El movimiento de repliegue, como suele ocurrir, se presentaba como la respuesta a un miedo colectivo, que en aquellos momentos era un ataque nuclear de la URSS. Para repelerlo si llegaba el caso, Reagan llevó adelante una política de defensa que él consideraba audaz pero que principalmente era ridícula. Eso sí, también era muy patriótica y aparatosa. Y muy cara: la administración Reagan gastó (despilfarró) diecisiete mil millones de dólares entre 1983 y 1989 en lo que se conoció como “la Guerra de las Galaxias”. El nombre oficial no era este, naturalmente, sino SDI (siglas en inglés de Iniciativa de Defensa Estratégica), un programa militar a cinco años vista que se propone neutralizar cualquier ataque con misiles contra territorio o intereses americanos con un escudo de armas nucleares y láser situado lo suficientemente lejos de la superficie terrestre como para asegurar que su activación no representara una amenaza contra nadie. El presupuesto total era de veintiséis mil millones, por lo que aún salió barato, por lo que podía haber sido. El SDI nunca sirvió para nada, pero sí enrareció las relaciones diplomáticas dentro del conjunto de la comunidad internacional y especialmente entre la URSS y EE.UU., además de suponer una contradicción flagrante con la postura oficial de Reagan, supuestamente favorable al desarme nuclear global.
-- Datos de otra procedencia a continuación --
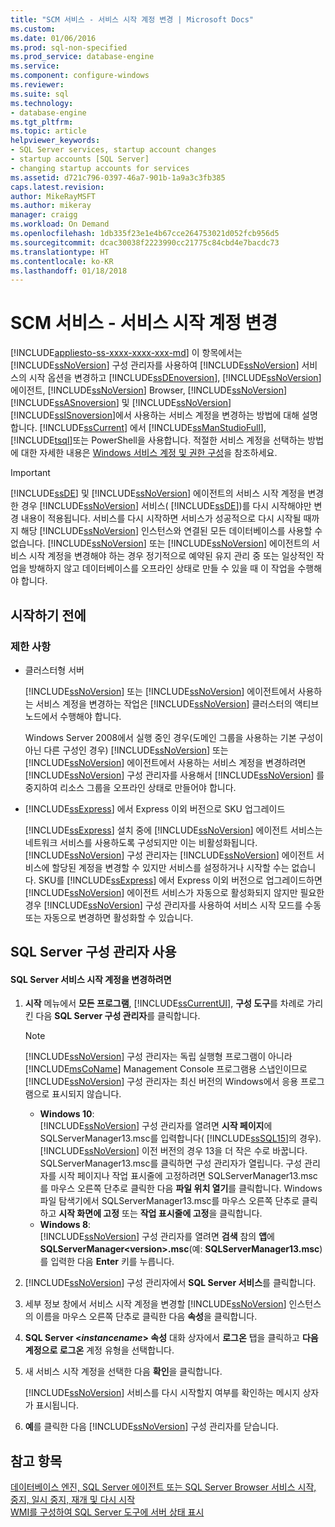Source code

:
 ```yaml
---
title: "SCM 서비스 - 서비스 시작 계정 변경 | Microsoft Docs"
ms.custom: 
ms.date: 01/06/2016
ms.prod: sql-non-specified
ms.prod_service: database-engine
ms.service: 
ms.component: configure-windows
ms.reviewer: 
ms.suite: sql
ms.technology:
- database-engine
ms.tgt_pltfrm: 
ms.topic: article
helpviewer_keywords:
- SQL Server services, startup account changes
- startup accounts [SQL Server]
- changing startup accounts for services
ms.assetid: d721c796-0397-46a7-901b-1a9a3c3fb385
caps.latest.revision: 
author: MikeRayMSFT
ms.author: mikeray
manager: craigg
ms.workload: On Demand
ms.openlocfilehash: 1db335f23e1e4b67cce264753021d052fcb956d5
ms.sourcegitcommit: dcac30038f2223990cc21775c84cbd4e7bacdc73
ms.translationtype: HT
ms.contentlocale: ko-KR
ms.lasthandoff: 01/18/2018
---
```

# <a name="scm-services---change-the-service-startup-account"></a>SCM 서비스 - 서비스 시작 계정 변경
[!INCLUDE[appliesto-ss-xxxx-xxxx-xxx-md](../../includes/appliesto-ss-xxxx-xxxx-xxx-md.md)] 이 항목에서는 [!INCLUDE[ssNoVersion](../../includes/ssnoversion-md.md)] 구성 관리자를 사용하여 [!INCLUDE[ssNoVersion](../../includes/ssnoversion-md.md)] 서비스의 시작 옵션을 변경하고 [!INCLUDE[ssDEnoversion](../../includes/ssdenoversion-md.md)], [!INCLUDE[ssNoVersion](../../includes/ssnoversion-md.md)] 에이전트, [!INCLUDE[ssNoVersion](../../includes/ssnoversion-md.md)] Browser, [!INCLUDE[ssNoVersion](../../includes/ssnoversion-md.md)] [!INCLUDE[ssASnoversion](../../includes/ssasnoversion-md.md)] 및 [!INCLUDE[ssNoVersion](../../includes/ssnoversion-md.md)] [!INCLUDE[ssISnoversion](../../includes/ssisnoversion-md.md)]에서 사용하는 서비스 계정을 변경하는 방법에 대해 설명합니다. [!INCLUDE[ssCurrent](../../includes/sscurrent-md.md)] 에서 [!INCLUDE[ssManStudioFull](../../includes/ssmanstudiofull-md.md)], [!INCLUDE[tsql](../../includes/tsql-md.md)]또는 PowerShell을 사용합니다. 적절한 서비스 계정을 선택하는 방법에 대한 자세한 내용은 [Windows 서비스 계정 및 권한 구성](../../database-engine/configure-windows/configure-windows-service-accounts-and-permissions.md)을 참조하세요.  
  
> [!IMPORTANT]  
>  [!INCLUDE[ssDE](../../includes/ssde-md.md)] 및 [!INCLUDE[ssNoVersion](../../includes/ssnoversion-md.md)] 에이전트의 서비스 시작 계정을 변경한 경우 [!INCLUDE[ssNoVersion](../../includes/ssnoversion-md.md)] 서비스( [!INCLUDE[ssDE](../../includes/ssde-md.md)])를 다시 시작해야만 변경 내용이 적용됩니다. 서비스를 다시 시작하면 서비스가 성공적으로 다시 시작될 때까지 해당 [!INCLUDE[ssNoVersion](../../includes/ssnoversion-md.md)] 인스턴스와 연결된 모든 데이터베이스를 사용할 수 없습니다. [!INCLUDE[ssNoVersion](../../includes/ssnoversion-md.md)] 또는 [!INCLUDE[ssNoVersion](../../includes/ssnoversion-md.md)] 에이전트의 서비스 시작 계정을 변경해야 하는 경우 정기적으로 예약된 유지 관리 중 또는 일상적인 작업을 방해하지 않고 데이터베이스를 오프라인 상태로 만들 수 있을 때 이 작업을 수행해야 합니다.  
  
##  <a name="BeforeYouBegin"></a> 시작하기 전에  
  
###  <a name="Restrictions"></a> 제한 사항  
  
-   클러스터형 서버  
  
     [!INCLUDE[ssNoVersion](../../includes/ssnoversion-md.md)] 또는 [!INCLUDE[ssNoVersion](../../includes/ssnoversion-md.md)] 에이전트에서 사용하는 서비스 계정을 변경하는 작업은 [!INCLUDE[ssNoVersion](../../includes/ssnoversion-md.md)] 클러스터의 액티브 노드에서 수행해야 합니다.  
  
     Windows Server 2008에서 실행 중인 경우(도메인 그룹을 사용하는 기본 구성이 아닌 다른 구성인 경우) [!INCLUDE[ssNoVersion](../../includes/ssnoversion-md.md)] 또는 [!INCLUDE[ssNoVersion](../../includes/ssnoversion-md.md)] 에이전트에서 사용하는 서비스 계정을 변경하려면 [!INCLUDE[ssNoVersion](../../includes/ssnoversion-md.md)] 구성 관리자를 사용해서 [!INCLUDE[ssNoVersion](../../includes/ssnoversion-md.md)] 를 중지하여 리소스 그룹을 오프라인 상태로 만들어야 합니다.  
  
-   [!INCLUDE[ssExpress](../../includes/ssexpress-md.md)] 에서 Express 이외 버전으로 SKU 업그레이드  
  
     [!INCLUDE[ssExpress](../../includes/ssexpress-md.md)] 설치 중에 [!INCLUDE[ssNoVersion](../../includes/ssnoversion-md.md)] 에이전트 서비스는 네트워크 서비스를 사용하도록 구성되지만 이는 비활성화됩니다. [!INCLUDE[ssNoVersion](../../includes/ssnoversion-md.md)] 구성 관리자는 [!INCLUDE[ssNoVersion](../../includes/ssnoversion-md.md)] 에이전트 서비스에 할당된 계정을 변경할 수 있지만 서비스를 설정하거나 시작할 수는 없습니다. SKU를 [!INCLUDE[ssExpress](../../includes/ssexpress-md.md)] 에서 Express 이외 버전으로 업그레이드하면 [!INCLUDE[ssNoVersion](../../includes/ssnoversion-md.md)] 에이전트 서비스가 자동으로 활성화되지 않지만 필요한 경우 [!INCLUDE[ssNoVersion](../../includes/ssnoversion-md.md)] 구성 관리자를 사용하여 서비스 시작 모드를 수동 또는 자동으로 변경하면 활성화할 수 있습니다.  
  
##  <a name="SSMSProcedure"></a> SQL Server 구성 관리자 사용  
  
#### <a name="to-change-the-sql-server-service-startup-account"></a>SQL Server 서비스 시작 계정을 변경하려면  
  
1.  **시작** 메뉴에서 **모든 프로그램**, [!INCLUDE[ssCurrentUI](../../includes/sscurrentui-md.md)], **구성 도구**를 차례로 가리킨 다음 **SQL Server 구성 관리자**를 클릭합니다.  
  
    > [!NOTE]  
    >  [!INCLUDE[ssNoVersion](../../includes/ssnoversion-md.md)] 구성 관리자는 독립 실행형 프로그램이 아니라 [!INCLUDE[msCoName](../../includes/msconame-md.md)] Management Console 프로그램용 스냅인이므로 [!INCLUDE[ssNoVersion](../../includes/ssnoversion-md.md)] 구성 관리자는 최신 버전의 Windows에서 응용 프로그램으로 표시되지 않습니다.  
    >   
    >  -   **Windows 10**:  
    >          [!INCLUDE[ssNoVersion](../../includes/ssnoversion-md.md)] 구성 관리자를 열려면 **시작 페이지**에 SQLServerManager13.msc를 입력합니다( [!INCLUDE[ssSQL15](../../includes/sssql15-md.md)]의 경우). [!INCLUDE[ssNoVersion](../../includes/ssnoversion-md.md)] 이전 버전의 경우 13을 더 작은 수로 바꿉니다. SQLServerManager13.msc를 클릭하면 구성 관리자가 열립니다. 구성 관리자를 시작 페이지나 작업 표시줄에 고정하려면 SQLServerManager13.msc를 마우스 오른쪽 단추로 클릭한 다음 **파일 위치 열기**를 클릭합니다. Windows 파일 탐색기에서 SQLServerManager13.msc를 마우스 오른쪽 단추로 클릭하고 **시작 화면에 고정** 또는 **작업 표시줄에 고정**을 클릭합니다.  
    > -   **Windows 8**:  
    >          [!INCLUDE[ssNoVersion](../../includes/ssnoversion-md.md)] 구성 관리자를 열려면 **검색** 참의 **앱**에 **SQLServerManager\<version>.msc**(예: **SQLServerManager13.msc**)를 입력한 다음 **Enter** 키를 누릅니다.  
  
2.  [!INCLUDE[ssNoVersion](../../includes/ssnoversion-md.md)] 구성 관리자에서 **SQL Server 서비스**를 클릭합니다.  
  
3.  세부 정보 창에서 서비스 시작 계정을 변경할 [!INCLUDE[ssNoVersion](../../includes/ssnoversion-md.md)] 인스턴스의 이름을 마우스 오른쪽 단추로 클릭한 다음 **속성**을 클릭합니다.  
  
4.  **SQL Server \<***instancename***> 속성** 대화 상자에서 **로그온** 탭을 클릭하고 **다음 계정으로 로그온** 계정 유형을 선택합니다.  
  
5.  새 서비스 시작 계정을 선택한 다음 **확인**을 클릭합니다.  
  
     [!INCLUDE[ssNoVersion](../../includes/ssnoversion-md.md)] 서비스를 다시 시작할지 여부를 확인하는 메시지 상자가 표시됩니다.  
  
6.  **예**를 클릭한 다음 [!INCLUDE[ssNoVersion](../../includes/ssnoversion-md.md)] 구성 관리자를 닫습니다.  
  
## <a name="see-also"></a>참고 항목  
 [데이터베이스 엔진, SQL Server 에이전트 또는 SQL Server Browser 서비스 시작, 중지, 일시 중지, 재개 및 다시 시작](../../database-engine/configure-windows/start-stop-pause-resume-restart-sql-server-services.md)   
 [WMI를 구성하여 SQL Server 도구에 서버 상태 표시](http://msdn.microsoft.com/library/7e97197b-ed4d-40d1-9a52-9ab1d92401d7)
Como decíamos, el miedo se había extendido por todas partes y, por ejemplo, en el Reino Unido Margaret Thatcher había realizado un estudio que calculaba treinta y tres millones de bajas en caso de ataque nuclear soviético, y ya contenía incluso el discurso que la reina debía pronunciar para anunciar a los súbditos británicos la Tercera Guerra Mundial.

Es interesante recordar todo esto ahora que volvemos a vivir momento de repliegue conservador y ultraderechista. Los miedos son múltiples (el de la guerra nuclear vuelve a existir), pero sin duda sobresalen los que tienen que ver con la inmigración y las supuestas amenazas de sustitución cultural, lingüística y demográfica. Son discursos falsarios e involutivos que conducen hacia la fractura social, la crispación de la convivencia y la desconfianza (o directamente el odio) contra los de fuera o contra los que no piensan igual. Y se esparcen con facilidad, tanto en las comunidades nacionales grandes como en las pequeñas.